Canadian refrigeration safety organization Technical Safety BC released an investigation report into the fatal ammonia release at Fernie Memorial Arena. The Vancouver-based group, which oversees the safe installation and operation of technical systems and equipment, also issued 18 recommendations to further improve safety in ice-rink refrigeration systems.

The incident at Fernie Memorial Arena on October 17, 2017, is believed to be the first of its kind, says Technical Safety BC. During the incident, ammonia leaking into a secondary coolant — in this case, brine — led to pressurization in a pipe that resulted in the pipe coupling separation and a rapid release of ammonia into an enclosed room. It resulted in three fatalities as well as the evacuation of 95 residents from 55 nearby homes.

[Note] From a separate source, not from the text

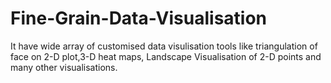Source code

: # Fine-Grain-Data-Visualisation
It have wide array of customised data visulisation tools like triangulation of face on 2-D plot,3-D heat maps,
Landscape Visualisation of 2-D points and many other visualisations.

The investigation explored pre- and post-incident factors that may have contributed to the ammonia leak at Fernie, including the equipment used and the condition, inspection reports and the results of systems testing. The team also examined relevant organizational and operational decisions that may have contributed to the incident, and it inspected and tested the alarm, ventilation and discharge systems.

The investigation identified three areas where evidence indicates contributing factors leading to the incident:

  • Failure of refrigeration system equipment.
  • Operational decisions that contributed to the incident.
  • Impact of inadequate ventilation and discharge systems following the incident.

Among the 18 recommendations Technical Safety BC issued to improve safety in ice-rink refrigeration systems in British Columbia were:

  • Owner maintenance programs, especially in relation to aging equipment.
  • Identification of leak hazards and professional disclosure of such hazards.
  • Training of owners’ representatives, operators and mechanics.
  • Secondary coolant system configuration and construction.

Technical Safety plans to work with stakeholders and the Canadian Standards Association to advance their recommendations.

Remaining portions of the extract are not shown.